How Open Should I Be with My Partner?

One of the most common complaints I hear in couples therapy is that communication in their relationship has taken a nosedive. Communication is so important for healthy relationships, and it can make all the difference when it comes to building trust, strengthening connection, and resolving conflicts.

But when things start to feel rocky, couples may notice that communication has closed off and misunderstandings happen more often than not. Something that I work to achieve with those couples is opening up communication again, and in today’s post I’ll explain a little bit about how that works.

What is Open Communication?

Open communication involves being honest, respectful, and transparent with your partner. It means sharing your thoughts, feelings, and concerns in a manner that is clear, non-blaming, and non-judgmental. It also involves actively listening to your partner's perspective and seeking to understand their point of view. When we increase openness and honesty, we can create an environment of trust, safety, and intimacy that is absolutely essential for loving relationships.

Why is Being Open Important in Relationships?

For many, being open can feel too vulnerable and too scary. Maybe there are parts of yourself that you do not wish to share or comments you are afraid to make to help “protect the relationship.” While there should always be a right to privacy in relationships, we can experience so many benefits when we practice being more open with one another. Here are just a few of those benefits:

  1. Building trust: When partners are open and honest with each other, it helps to build and reinforce trust. That means less second-guessing and doubting what the other person is saying, thinking, or feeling.

  2. Promoting peace: When conflicts or disagreements arise, using open communication can help resolve them more quickly. By sharing perspectives and listening (really listening) to each other, partners can work together to find a solution that works for both of them. Or at the very least, feel understood enough to feel more at peace with the issue.

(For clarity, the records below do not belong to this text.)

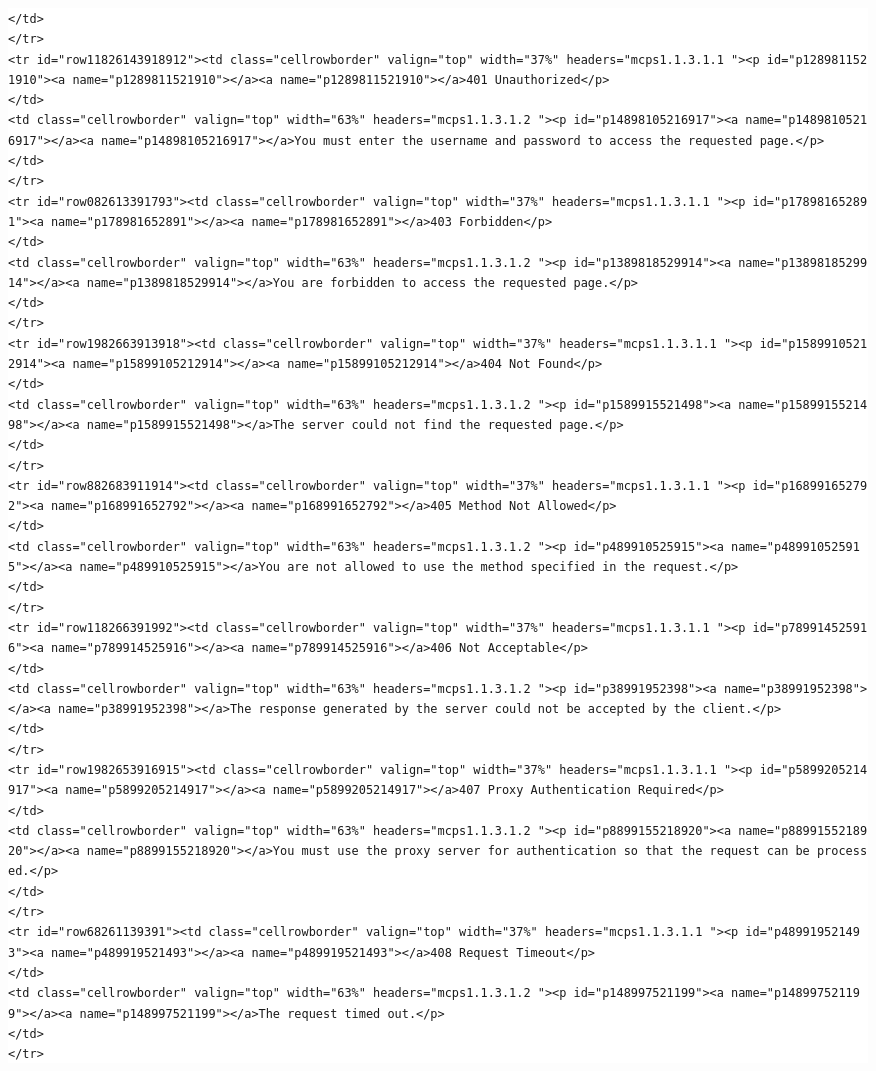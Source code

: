     </td>
    </tr>
    <tr id="row11826143918912"><td class="cellrowborder" valign="top" width="37%" headers="mcps1.1.3.1.1 "><p id="p1289811521910"><a name="p1289811521910"></a><a name="p1289811521910"></a>401 Unauthorized</p>
    </td>
    <td class="cellrowborder" valign="top" width="63%" headers="mcps1.1.3.1.2 "><p id="p14898105216917"><a name="p14898105216917"></a><a name="p14898105216917"></a>You must enter the username and password to access the requested page.</p>
    </td>
    </tr>
    <tr id="row082613391793"><td class="cellrowborder" valign="top" width="37%" headers="mcps1.1.3.1.1 "><p id="p178981652891"><a name="p178981652891"></a><a name="p178981652891"></a>403 Forbidden</p>
    </td>
    <td class="cellrowborder" valign="top" width="63%" headers="mcps1.1.3.1.2 "><p id="p1389818529914"><a name="p1389818529914"></a><a name="p1389818529914"></a>You are forbidden to access the requested page.</p>
    </td>
    </tr>
    <tr id="row1982663913918"><td class="cellrowborder" valign="top" width="37%" headers="mcps1.1.3.1.1 "><p id="p15899105212914"><a name="p15899105212914"></a><a name="p15899105212914"></a>404 Not Found</p>
    </td>
    <td class="cellrowborder" valign="top" width="63%" headers="mcps1.1.3.1.2 "><p id="p1589915521498"><a name="p1589915521498"></a><a name="p1589915521498"></a>The server could not find the requested page.</p>
    </td>
    </tr>
    <tr id="row882683911914"><td class="cellrowborder" valign="top" width="37%" headers="mcps1.1.3.1.1 "><p id="p168991652792"><a name="p168991652792"></a><a name="p168991652792"></a>405 Method Not Allowed</p>
    </td>
    <td class="cellrowborder" valign="top" width="63%" headers="mcps1.1.3.1.2 "><p id="p489910525915"><a name="p489910525915"></a><a name="p489910525915"></a>You are not allowed to use the method specified in the request.</p>
    </td>
    </tr>
    <tr id="row118266391992"><td class="cellrowborder" valign="top" width="37%" headers="mcps1.1.3.1.1 "><p id="p789914525916"><a name="p789914525916"></a><a name="p789914525916"></a>406 Not Acceptable</p>
    </td>
    <td class="cellrowborder" valign="top" width="63%" headers="mcps1.1.3.1.2 "><p id="p38991952398"><a name="p38991952398"></a><a name="p38991952398"></a>The response generated by the server could not be accepted by the client.</p>
    </td>
    </tr>
    <tr id="row1982653916915"><td class="cellrowborder" valign="top" width="37%" headers="mcps1.1.3.1.1 "><p id="p5899205214917"><a name="p5899205214917"></a><a name="p5899205214917"></a>407 Proxy Authentication Required</p>
    </td>
    <td class="cellrowborder" valign="top" width="63%" headers="mcps1.1.3.1.2 "><p id="p8899155218920"><a name="p8899155218920"></a><a name="p8899155218920"></a>You must use the proxy server for authentication so that the request can be processed.</p>
    </td>
    </tr>
    <tr id="row68261139391"><td class="cellrowborder" valign="top" width="37%" headers="mcps1.1.3.1.1 "><p id="p489919521493"><a name="p489919521493"></a><a name="p489919521493"></a>408 Request Timeout</p>
    </td>
    <td class="cellrowborder" valign="top" width="63%" headers="mcps1.1.3.1.2 "><p id="p148997521199"><a name="p148997521199"></a><a name="p148997521199"></a>The request timed out.</p>
    </td>
    </tr>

  3. Strengthening connection: When we share our thoughts, feelings, and concerns with our partners, it creates a sense of emotional intimacy that can deepen romantic connections. We tend to feel closer with our partners after sharing or being shared to.  Opening communication creates never-ending well of intimacy.

  4. Healing past wounds: For many of us, communication becomes closed off after we have had negative experiences with being open. Maybe it was a parent who lectured every time you opened up, or a partner who used past disclosures against you. When two people commit to a culture of openness and safety, we can heal these past wounds and build up more positive experiences.

Tips for Cultivating Open Communication

Here are some practical tips for communicating more openly in your relationship:

  1. Practice active listening: This is a crucial first step. We cannot expect to communicate safely if we are not open to listening. When your partner is speaking, focus (and I mean really focus) on what they are saying and avoid interrupting. Ask questions to clarify their perspective and show that you are interested in their point of view.

  2. Be honest, clear, and direct: Avoid complicated explanations, being passive-aggressive, or using sarcasm, as this can create confusion and tension. If it helps, you can think about and write down some main points that you want to get across before approaching your partner.

  3. Use "I" statements: A classic tip, but always a good one. When sharing your feelings, try to focus on your perspective and how you are feeling, instead of your partner’s behaviors. For example, instead of saying "You never listen to me," say "I feel totally on my own when we don't have time to talk."

  4. Avoid blame: An off-shoot to using “I” statements, but very important. It is often too easy to focus on what you feel your partner may be doing wrong, but open communication is not about placing blame. Instead focus on: taking personal accountability, making requests instead of complaints, and sharing your emotions.

  5. Be respectful: Always be respectful of your partner's feelings and opinions, even if you disagree with them. Being open with someone can take a lot of courage, especially if we have been feeling closed off. Encourage each other to be open by responding with respect, empathy, and understanding.

  6. Be mindful of timing: Standing in line at the grocery store is probably not the best time to open-up a conversation about how your in-laws make you feel. I, myself, am guilty of bringing things up at less-than-appropriate times (have you ever cried while eating at a restaurant?), but try your best to pick environments and times that foster safety and mutual privacy.

 

To wrap things up, open communication is an absolutely crucial and loving component of healthy relationships. By practicing some of the tips mentioned above, you and your partner can co-create an environment of trust, emotional intimacy, mutual respect, and connection. If you're struggling to communicate openly with your partner, don't hesitate to seek the support of a couples therapist. In couples therapy, your therapist can help safely guide you through building healthy, open communication with your partner.